Her mother looked at her with something like pity in her eyes. “At Christmastime! He’s gone off to see this girl at Christmas?”
“That’s not important to him! He’s not interested in Christmas,” she said scornfully, which is exactly how and what her husband had said to her when she expressed the same sentiments. She added, as he had too, “Truly, I believe he loves me.”
“I don’t understand how you can call that love! How can you hurt someone you love!” her mother said impatiently.
“But he doesn’t want to hurt me. He can’t help what has happened. He just fell irresistibly in love with this girl.”
“Magically? With the wave of a wand?” her mother asked with a sneer.
“And he’s such an extraordinary man. Such a good writer! He’s taught me so much about so many things! I’ve read so many books because of him: Camus, Balzac, and Flaubert—all the wonderful French writers. I see the world in an entirely different way because of him. And he’s so charming, so intelligent, such a good listener, so much fun! . . .”
“There’s a time to cut your losses. If you miss one bus, jump on the next, I always say,” her mother said impatiently, and then got up and poured herself a gin and tonic.
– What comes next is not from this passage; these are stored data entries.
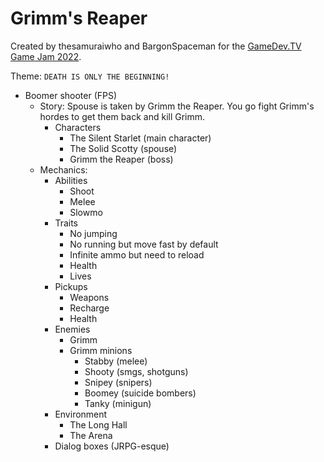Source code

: # Grimm's Reaper

Created by thesamuraiwho and BargonSpaceman for the [GameDev.TV Game Jam 2022](https://itch.io/jam/gamedevtv-jam-2022).

Theme: `DEATH IS ONLY THE BEGINNING!`

* Boomer shooter (FPS)
  * Story: Spouse is taken by Grimm the Reaper. You go fight Grimm's hordes to get them back and kill Grimm.
    * Characters
      * The Silent Starlet (main character)
      * The Solid Scotty (spouse)
      * Grimm the Reaper (boss)
  * Mechanics:
    * Abilities
      * Shoot
      * Melee
      * Slowmo
    * Traits
      * No jumping
      * No running but move fast by default
      * Infinite ammo but need to reload
      * Health
      * Lives
    * Pickups
      * Weapons
      * Recharge
      * Health
    * Enemies
      * Grimm
      * Grimm minions
        * Stabby (melee)
        * Shooty (smgs, shotguns)
        * Snipey (snipers)
        * Boomey (suicide bombers)
        * Tanky (minigun)
    * Environment
      * The Long Hall
      * The Arena
    * Dialog boxes (JRPG-esque)

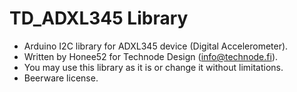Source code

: # TD_ADXL345 Library
 * Arduino I2C library for ADXL345 device (Digital Accelerometer).
 * Written by Honee52 for Technode Design (info@technode.fi).
 * You may use this library as it is or change it without limitations. 
 * Beerware license.
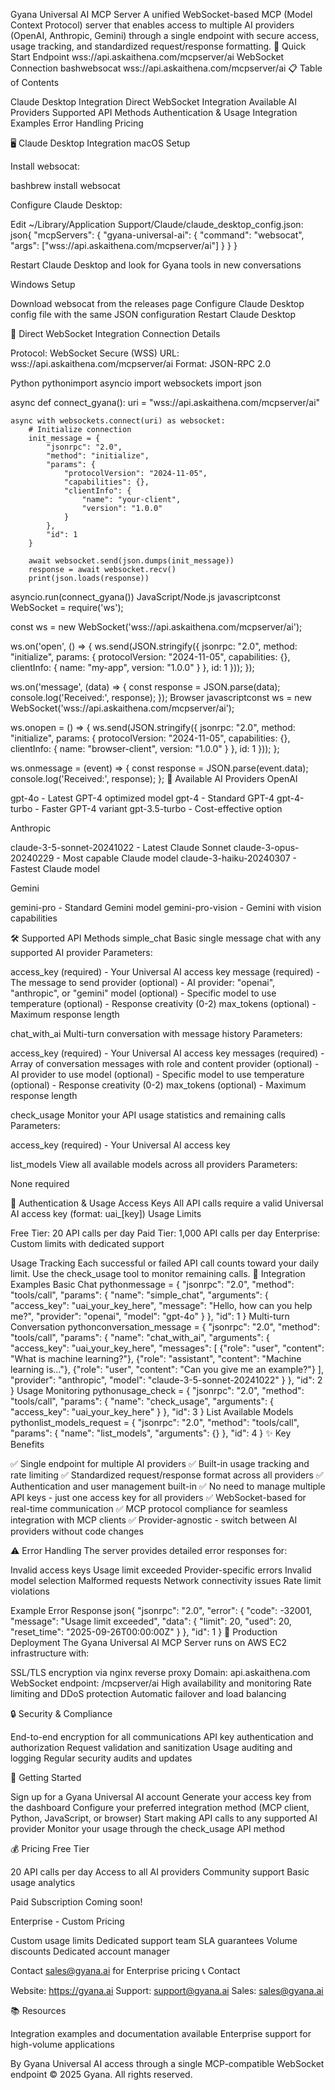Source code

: Gyana Universal AI MCP Server
A unified WebSocket-based MCP (Model Context Protocol) server that enables access to multiple AI providers (OpenAI, Anthropic, Gemini) through a single endpoint with secure access, usage tracking, and standardized request/response formatting.
🚀 Quick Start
Endpoint
wss://api.askaithena.com/mcpserver/ai
WebSocket Connection
bashwebsocat wss://api.askaithena.com/mcpserver/ai
📋 Table of Contents

Claude Desktop Integration
Direct WebSocket Integration
Available AI Providers
Supported API Methods
Authentication & Usage
Integration Examples
Error Handling
Pricing

🖥️ Claude Desktop Integration
macOS Setup

Install websocat:

bashbrew install websocat

Configure Claude Desktop:

Edit ~/Library/Application Support/Claude/claude_desktop_config.json:
json{
  "mcpServers": {
    "gyana-universal-ai": {
      "command": "websocat",
      "args": ["wss://api.askaithena.com/mcpserver/ai"]
    }
  }
}

Restart Claude Desktop and look for Gyana tools in new conversations

Windows Setup

Download websocat from the releases page
Configure Claude Desktop config file with the same JSON configuration
Restart Claude Desktop

🔌 Direct WebSocket Integration
Connection Details

Protocol: WebSocket Secure (WSS)
URL: wss://api.askaithena.com/mcpserver/ai
Format: JSON-RPC 2.0

Python
pythonimport asyncio
import websockets
import json

async def connect_gyana():
    uri = "wss://api.askaithena.com/mcpserver/ai"
    
    async with websockets.connect(uri) as websocket:
        # Initialize connection
        init_message = {
            "jsonrpc": "2.0",
            "method": "initialize",
            "params": {
                "protocolVersion": "2024-11-05",
                "capabilities": {},
                "clientInfo": {
                    "name": "your-client",
                    "version": "1.0.0"
                }
            },
            "id": 1
        }
        
        await websocket.send(json.dumps(init_message))
        response = await websocket.recv()
        print(json.loads(response))

asyncio.run(connect_gyana())
JavaScript/Node.js
javascriptconst WebSocket = require('ws');

const ws = new WebSocket('wss://api.askaithena.com/mcpserver/ai');

ws.on('open', () => {
    ws.send(JSON.stringify({
        jsonrpc: "2.0",
        method: "initialize",
        params: {
            protocolVersion: "2024-11-05",
            capabilities: {},
            clientInfo: {
                name: "my-app",
                version: "1.0.0"
            }
        },
        id: 1
    }));
});

ws.on('message', (data) => {
    const response = JSON.parse(data);
    console.log('Received:', response);
});
Browser
javascriptconst ws = new WebSocket('wss://api.askaithena.com/mcpserver/ai');

ws.onopen = () => {
    ws.send(JSON.stringify({
        jsonrpc: "2.0",
        method: "initialize",
        params: {
            protocolVersion: "2024-11-05",
            capabilities: {},
            clientInfo: {
                name: "browser-client",
                version: "1.0.0"
            }
        },
        id: 1
    }));
};

ws.onmessage = (event) => {
    const response = JSON.parse(event.data);
    console.log('Received:', response);
};
🤖 Available AI Providers
OpenAI

gpt-4o - Latest GPT-4 optimized model
gpt-4 - Standard GPT-4
gpt-4-turbo - Faster GPT-4 variant
gpt-3.5-turbo - Cost-effective option

Anthropic

claude-3-5-sonnet-20241022 - Latest Claude Sonnet
claude-3-opus-20240229 - Most capable Claude model
claude-3-haiku-20240307 - Fastest Claude model

Gemini

gemini-pro - Standard Gemini model
gemini-pro-vision - Gemini with vision capabilities

🛠️ Supported API Methods
simple_chat
Basic single message chat with any supported AI provider
Parameters:

access_key (required) - Your Universal AI access key
message (required) - The message to send
provider (optional) - AI provider: "openai", "anthropic", or "gemini"
model (optional) - Specific model to use
temperature (optional) - Response creativity (0-2)
max_tokens (optional) - Maximum response length

chat_with_ai
Multi-turn conversation with message history
Parameters:

access_key (required) - Your Universal AI access key
messages (required) - Array of conversation messages with role and content
provider (optional) - AI provider to use
model (optional) - Specific model to use
temperature (optional) - Response creativity (0-2)
max_tokens (optional) - Maximum response length

check_usage
Monitor your API usage statistics and remaining calls
Parameters:

access_key (required) - Your Universal AI access key

list_models
View all available models across all providers
Parameters:

None required

🔐 Authentication & Usage
Access Keys
All API calls require a valid Universal AI access key (format: uai_[key])
Usage Limits

Free Tier: 20 API calls per day
Paid Tier: 1,000 API calls per day
Enterprise: Custom limits with dedicated support

Usage Tracking
Each successful or failed API call counts toward your daily limit. Use the check_usage tool to monitor remaining calls.
📝 Integration Examples
Basic Chat
pythonmessage = {
    "jsonrpc": "2.0",
    "method": "tools/call",
    "params": {
        "name": "simple_chat",
        "arguments": {
            "access_key": "uai_your_key_here",
            "message": "Hello, how can you help me?",
            "provider": "openai",
            "model": "gpt-4o"
        }
    },
    "id": 1
}
Multi-turn Conversation
pythonconversation_message = {
    "jsonrpc": "2.0",
    "method": "tools/call",
    "params": {
        "name": "chat_with_ai",
        "arguments": {
            "access_key": "uai_your_key_here",
            "messages": [
                {"role": "user", "content": "What is machine learning?"},
                {"role": "assistant", "content": "Machine learning is..."},
                {"role": "user", "content": "Can you give me an example?"}
            ],
            "provider": "anthropic",
            "model": "claude-3-5-sonnet-20241022"
        }
    },
    "id": 2
}
Usage Monitoring
pythonusage_check = {
    "jsonrpc": "2.0",
    "method": "tools/call",
    "params": {
        "name": "check_usage",
        "arguments": {
            "access_key": "uai_your_key_here"
        }
    },
    "id": 3
}
List Available Models
pythonlist_models_request = {
    "jsonrpc": "2.0",
    "method": "tools/call",
    "params": {
        "name": "list_models",
        "arguments": {}
    },
    "id": 4
}
✨ Key Benefits

✅ Single endpoint for multiple AI providers
✅ Built-in usage tracking and rate limiting
✅ Standardized request/response format across all providers
✅ Authentication and user management built-in
✅ No need to manage multiple API keys - just one access key for all providers
✅ WebSocket-based for real-time communication
✅ MCP protocol compliance for seamless integration with MCP clients
✅ Provider-agnostic - switch between AI providers without code changes

⚠️ Error Handling
The server provides detailed error responses for:

Invalid access keys
Usage limit exceeded
Provider-specific errors
Invalid model selection
Malformed requests
Network connectivity issues
Rate limit violations

Example Error Response
json{
    "jsonrpc": "2.0",
    "error": {
        "code": -32001,
        "message": "Usage limit exceeded",
        "data": {
            "limit": 20,
            "used": 20,
            "reset_time": "2025-09-26T00:00:00Z"
        }
    },
    "id": 1
}
🚀 Production Deployment
The Gyana Universal AI MCP Server runs on AWS EC2 infrastructure with:

SSL/TLS encryption via nginx reverse proxy
Domain: api.askaithena.com
WebSocket endpoint: /mcpserver/ai
High availability and monitoring
Rate limiting and DDoS protection
Automatic failover and load balancing

🔒 Security & Compliance

End-to-end encryption for all communications
API key authentication and authorization
Request validation and sanitization
Usage auditing and logging
Regular security audits and updates

🎯 Getting Started

Sign up for a Gyana Universal AI account
Generate your access key from the dashboard
Configure your preferred integration method (MCP client, Python, JavaScript, or browser)
Start making API calls to any supported AI provider
Monitor your usage through the check_usage API method

💰 Pricing
Free Tier

20 API calls per day
Access to all AI providers
Community support
Basic usage analytics

Paid Subscription
Coming soon!

Enterprise - Custom Pricing

Custom usage limits
Dedicated support team
SLA guarantees
Volume discounts
Dedicated account manager

Contact sales@gyana.ai for Enterprise pricing
📞 Contact

Website: https://gyana.ai
Support: support@gyana.ai
Sales: sales@gyana.ai

📚 Resources

Integration examples and documentation available
Enterprise support for high-volume applications


By Gyana
Universal AI access through a single MCP-compatible WebSocket endpoint
© 2025 Gyana. All rights reserved.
“Come, I will take you to him,” the Magic Man says, talking in the flat way people talk in this country. And it seems quite right to her that she would meet the Magic Man out here in this wonderfully sunny place, which is both strange and familiar to her, with all the bright flowers and the brilliant blue sky and the sun. The sun is making her feel a little dizzy, and her head spins, so she lets the Magic Man take her hand, and she follows him through the trees going toward the changing huts, though she wonders why his little boy would have remained in the thatched-roofed changing rooms and is not by his side.
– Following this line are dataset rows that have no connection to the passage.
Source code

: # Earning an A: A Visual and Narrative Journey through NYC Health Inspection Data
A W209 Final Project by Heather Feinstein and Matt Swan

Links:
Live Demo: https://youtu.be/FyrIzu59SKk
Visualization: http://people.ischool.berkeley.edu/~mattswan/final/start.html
At the thought of it, Sandra decides she’d like something to drink herself and beckons to a waiter who is standing nearby. He comes over to her now, walking fast across the lawn in a starched white uniform, which rustles as he moves. She says she would like a cup of tea, and some cool drinks for her little girls—and perhaps some cake and a few tea sandwiches? “We’ll have a little tea party, when S.P. gets back, shall we?” she asks the little ones, who look up at her and nod their heads enthusiastically. What a nice idea! To hell with her diet! And surely it is teatime? She looks at her watch and wonders where S.P. is.
“Tea for three?” the waiter asks.
“No, actually for four,” she says. “I’m waiting for my eldest girl.” Then she asks the waiter if, by any chance, he has seen her little girl, a barefoot eight-year-old in a pink bikini. She went to the bathroom a while ago, but surely she should be back by now?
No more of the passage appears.